In 2016, hundreds of Alberta communities and thousands of individuals and organizations were actively involved in the campaign to encourage those affected by domestic and family violence to reach out, speak out and know that help is available. Calgary Counselling Centre helped to raise awareness by sharing content on support services available and types of family violence, while paying special attention to emphasize that men can also be victims of domestic and family violence.
Since 2006, the Wilson Centre for Domestic Abuse Studies here at the Calgary Counselling Centre has been the leading research and training facility in North America for those affected by abuse. With over 85,000 victims of violent crimes reported that the person responsible was a family member, it is important for Calgarians to know that help is available, counselling works and change is achievable.
For concerned family and friends, it’s important to understand who experiences family violence, what the impacts are, and how together we can support those in need.
What is family violence and domestic abuse?
Certain behaviours are considered family violence or domestic abuse when they are used to harm or control members of their family or their intimate partner. Often times, these types of behaviours create direct and indirect impacts on health.
Family violence can come in the form of child abuse, elderly abuse or any type of family violence listed below between family members.
Types of family violence can include:
- Physical abuse: physical acts such as striking, pushing, slapping, or choking.
- Sexual abuse: any type of forced sexual activity or coercion. Sexual contact with anyone under the age of 16 is a crime, as is sexual activity that exploits anyone under the age of 18.
- Emotional abuse: using words or actions to affect someone’s emotions.
- Financial abuse: the intent to misuse someone’s finances or property.
- Neglect: not providing basic human needs such as food, shelter, clothing, health care and protection from harm.

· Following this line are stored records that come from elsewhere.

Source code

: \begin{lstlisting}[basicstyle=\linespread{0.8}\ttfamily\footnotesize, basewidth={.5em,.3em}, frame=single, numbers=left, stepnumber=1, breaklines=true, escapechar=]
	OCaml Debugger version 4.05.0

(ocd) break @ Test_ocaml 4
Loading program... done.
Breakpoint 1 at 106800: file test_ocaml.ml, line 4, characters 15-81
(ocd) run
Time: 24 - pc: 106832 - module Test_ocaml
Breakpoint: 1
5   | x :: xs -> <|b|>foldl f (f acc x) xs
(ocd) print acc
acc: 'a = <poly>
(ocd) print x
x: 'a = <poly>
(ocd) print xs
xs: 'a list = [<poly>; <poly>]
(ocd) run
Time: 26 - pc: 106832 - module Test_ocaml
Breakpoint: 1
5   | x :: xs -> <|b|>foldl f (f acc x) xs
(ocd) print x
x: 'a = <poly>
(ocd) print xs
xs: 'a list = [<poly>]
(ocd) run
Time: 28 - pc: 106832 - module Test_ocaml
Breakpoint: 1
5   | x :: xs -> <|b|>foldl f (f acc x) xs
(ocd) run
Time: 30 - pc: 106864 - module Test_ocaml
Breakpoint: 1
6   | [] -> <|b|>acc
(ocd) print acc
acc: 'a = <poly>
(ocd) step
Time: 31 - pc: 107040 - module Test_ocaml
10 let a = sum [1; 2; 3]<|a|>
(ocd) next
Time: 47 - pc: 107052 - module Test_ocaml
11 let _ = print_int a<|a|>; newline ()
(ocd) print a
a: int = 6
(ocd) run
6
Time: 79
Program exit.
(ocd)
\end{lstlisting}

- Exposure: when children are aware that any of the abuses listed above are happening in their home.
Who is at risk?
According to the 2016 Family Violence in Canada Report produced by the Chief Public Health Officer, just under 9 million Canadians, or approximately one in three people, said they experienced some form of abuse before 15 years of age.
Women, children, indigenous people, people with disabilities, and those that identify as gay, lesbian, bisexual, trans or questioning are at a greater risk of experiencing family violence and feeling its impacts.
However, men are just as susceptible to domestic abuse. According to a May 2016 report on domestic violence produced by the Calgary Police Service, one in five victims of domestic conflict is male.
How we help
At Calgary Counselling Centre, we have four main programs designed to help men and women who are abusive or aggressive in intimate relationships or who are experiencing abuse in an intimate relationship.
Responsible Choices for Men and Responsible Choices for Women:
Designed to help men/women who are abusive or aggressive in intimate relationships. Clients learn to be self-aware of their emotions and deal with them in a healthier manner. Positive relationships are modeled and taught in the group.
Turn For the Better:
This is a program designed for men who have experienced abuse in an intimate relationship. The program explores issues of abuse and offers methods for healing from the effects of violence.
You Are Not Alone:
For women who have experienced abuse in an intimate relationship. The group explores issues of abuse and offers methods for living life free from abuse.
Youth and child counselling services for domestic and family violence are also available for parents and children who are experiencing conflict and abuse.
Calgary Counselling Centre is committed to delivering on our promise of providing barrier-free access to services, without a wait list and regardless of ability to pay to help end the cycle of abuse.